Risks and Limitations
Positive inotropes are powerful but come with significant trade-offs. Drugs that work by increasing calcium inside heart cells, including dobutamine and milrinone, raise the heart’s oxygen consumption and increase the risk of arrhythmias. Short-term use in acute emergencies is generally well supported, but long-term use has consistently been linked to worse outcomes. This is one of the central tensions in heart failure treatment: the drugs that make a failing heart pump harder in the short term can actually accelerate damage over time.
This is precisely why calcium sensitizers attracted so much interest. By improving how the heart uses calcium rather than simply adding more of it, they aim to boost output without the same metabolic penalty. Still, no inotrope is without risk, and all positive inotropes are used with continuous monitoring of heart rhythm, blood pressure, and organ function. Most are given intravenously in a hospital setting, often in an intensive care unit, with the goal of stabilizing the patient long enough for the underlying problem to be treated or for longer-term therapies to take effect.

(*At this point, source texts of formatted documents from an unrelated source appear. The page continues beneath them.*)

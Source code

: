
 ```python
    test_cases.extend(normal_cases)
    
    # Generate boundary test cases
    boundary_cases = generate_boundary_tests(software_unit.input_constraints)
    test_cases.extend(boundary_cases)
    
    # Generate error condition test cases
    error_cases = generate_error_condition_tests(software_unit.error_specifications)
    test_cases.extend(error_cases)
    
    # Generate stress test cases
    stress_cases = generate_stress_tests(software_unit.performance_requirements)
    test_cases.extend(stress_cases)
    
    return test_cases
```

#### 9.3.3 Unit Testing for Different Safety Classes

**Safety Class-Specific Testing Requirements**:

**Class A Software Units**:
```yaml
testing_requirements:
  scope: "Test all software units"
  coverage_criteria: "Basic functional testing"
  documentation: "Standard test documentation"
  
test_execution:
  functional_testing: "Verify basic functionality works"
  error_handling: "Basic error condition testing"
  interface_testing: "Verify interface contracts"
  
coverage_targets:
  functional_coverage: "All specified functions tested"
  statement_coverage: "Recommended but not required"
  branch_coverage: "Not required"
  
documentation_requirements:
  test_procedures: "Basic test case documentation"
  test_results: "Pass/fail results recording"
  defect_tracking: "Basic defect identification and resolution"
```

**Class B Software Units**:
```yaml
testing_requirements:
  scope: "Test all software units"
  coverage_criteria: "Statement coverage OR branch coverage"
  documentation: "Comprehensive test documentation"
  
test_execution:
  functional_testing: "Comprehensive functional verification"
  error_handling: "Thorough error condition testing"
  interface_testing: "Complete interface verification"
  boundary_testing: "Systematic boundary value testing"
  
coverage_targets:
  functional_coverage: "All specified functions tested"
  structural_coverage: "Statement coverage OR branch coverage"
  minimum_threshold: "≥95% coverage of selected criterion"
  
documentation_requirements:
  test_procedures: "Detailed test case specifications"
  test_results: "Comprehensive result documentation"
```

What It Means for Patients
If you or someone you care about is being started on an inotrope, it typically means the heart isn’t pumping well enough to keep organs healthy. These drugs are a bridge, not a cure. They’re designed to buy time while doctors address the root cause, whether that’s a heart attack, an infection, a surgical recovery, or a heart failure flare. In some cases, patients with advanced heart failure receive inotropes as ongoing palliative therapy when no other options remain, but this is the exception rather than the rule.
The experience from the patient’s side is usually straightforward: an IV drip, frequent blood pressure checks, and close monitoring of heart rhythm on a bedside screen. Most people feel the effects as an improvement in symptoms like shortness of breath, mental clarity, and warmth returning to their hands and feet as blood flow improves.